On June 24th at 1pm ET, join Sojourners for a behind-the-scenes conversation on our June special issue, A Christian Response to America’s 250th Birthday. Together with editors and contributors, we’ll explore truth-telling, civic renewal, American exceptionalism, and what it means to follow Jesus in a nation still struggling to live up to its promise of “liberty and justice for all.”
As the country prepares to mark 250 years since the signing of the Declaration of Independence, this anniversary invites more than fireworks, pageantry, or patriotic nostalgia. For followers of Jesus, it is also a moment for truth-telling, repentance, moral clarity, and renewed commitment to the common good.
Many of the planned national celebrations are already leaning into spectacle, militarism, religious pageantry, and familiar claims about America’s uniquely blessed place in history. But Christians are called to resist both national triumphalism and despair. We are called instead to ask deeper questions about the nation we have inherited: the promises worth pursuing, the wounds we must not ignore, the myths we must refuse to sanctify, and the neighbors we are called to love.
Rather than joining in bombastic celebration or retreating into apathy, this conversation will consider what civic renewal can look like for Christians today: telling the truth, resisting Christian nationalism, strengthening democracy, building belonging, and following Jesus in public life.

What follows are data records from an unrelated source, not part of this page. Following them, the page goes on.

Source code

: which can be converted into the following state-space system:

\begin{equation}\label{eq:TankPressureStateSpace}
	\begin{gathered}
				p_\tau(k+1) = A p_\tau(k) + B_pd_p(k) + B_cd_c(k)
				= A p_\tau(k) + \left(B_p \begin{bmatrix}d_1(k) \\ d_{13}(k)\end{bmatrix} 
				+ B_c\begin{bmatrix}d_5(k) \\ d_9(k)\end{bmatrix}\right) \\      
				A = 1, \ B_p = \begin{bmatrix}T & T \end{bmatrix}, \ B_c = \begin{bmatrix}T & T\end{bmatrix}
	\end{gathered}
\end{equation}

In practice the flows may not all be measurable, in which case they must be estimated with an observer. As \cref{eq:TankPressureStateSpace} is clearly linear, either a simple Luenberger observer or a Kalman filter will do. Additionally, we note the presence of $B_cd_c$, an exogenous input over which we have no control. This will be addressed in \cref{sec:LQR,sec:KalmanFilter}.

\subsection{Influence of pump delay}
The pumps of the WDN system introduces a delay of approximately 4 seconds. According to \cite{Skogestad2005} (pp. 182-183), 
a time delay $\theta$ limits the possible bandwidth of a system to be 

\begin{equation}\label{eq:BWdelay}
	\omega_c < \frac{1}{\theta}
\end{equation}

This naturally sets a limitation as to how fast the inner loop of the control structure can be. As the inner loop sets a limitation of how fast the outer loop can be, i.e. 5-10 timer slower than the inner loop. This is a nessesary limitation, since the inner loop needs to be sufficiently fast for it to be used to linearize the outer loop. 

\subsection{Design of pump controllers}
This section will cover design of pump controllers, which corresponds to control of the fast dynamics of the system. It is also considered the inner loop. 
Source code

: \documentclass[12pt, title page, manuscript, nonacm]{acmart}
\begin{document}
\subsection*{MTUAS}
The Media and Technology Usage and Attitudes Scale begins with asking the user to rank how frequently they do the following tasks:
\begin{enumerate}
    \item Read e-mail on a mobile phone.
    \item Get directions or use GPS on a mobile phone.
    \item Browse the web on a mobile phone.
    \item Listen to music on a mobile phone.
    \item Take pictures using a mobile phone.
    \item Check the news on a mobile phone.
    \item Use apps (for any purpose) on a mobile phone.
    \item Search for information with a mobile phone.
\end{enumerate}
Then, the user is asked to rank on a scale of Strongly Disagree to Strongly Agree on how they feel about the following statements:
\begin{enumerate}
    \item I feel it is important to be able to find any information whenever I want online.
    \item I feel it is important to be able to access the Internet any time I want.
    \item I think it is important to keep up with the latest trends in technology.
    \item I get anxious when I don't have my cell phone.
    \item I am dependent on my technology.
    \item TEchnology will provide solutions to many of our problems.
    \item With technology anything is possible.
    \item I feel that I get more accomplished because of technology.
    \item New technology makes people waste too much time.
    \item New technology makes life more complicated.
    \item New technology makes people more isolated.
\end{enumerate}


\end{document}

Moderating the conversation:
Betsy Shirley is the editor in chief of Sojourners. In the June issue, she frames Sojourners’ response to America’s 250th as an invitation to deeper faithfulness to the gospel, truth-telling, and renewed public responsibility.
Featured Speakers:
Carolyn Winfrey Gillette is the author of hundreds of hymns sung by congregations around the world. For this issue, Sojourners invited her to write a new hymn for the nation’s 250th anniversary, asking what Christians can sing in a complicated country marked by both promise and deep harm.
Josina Guess is a Sojourners associate editor.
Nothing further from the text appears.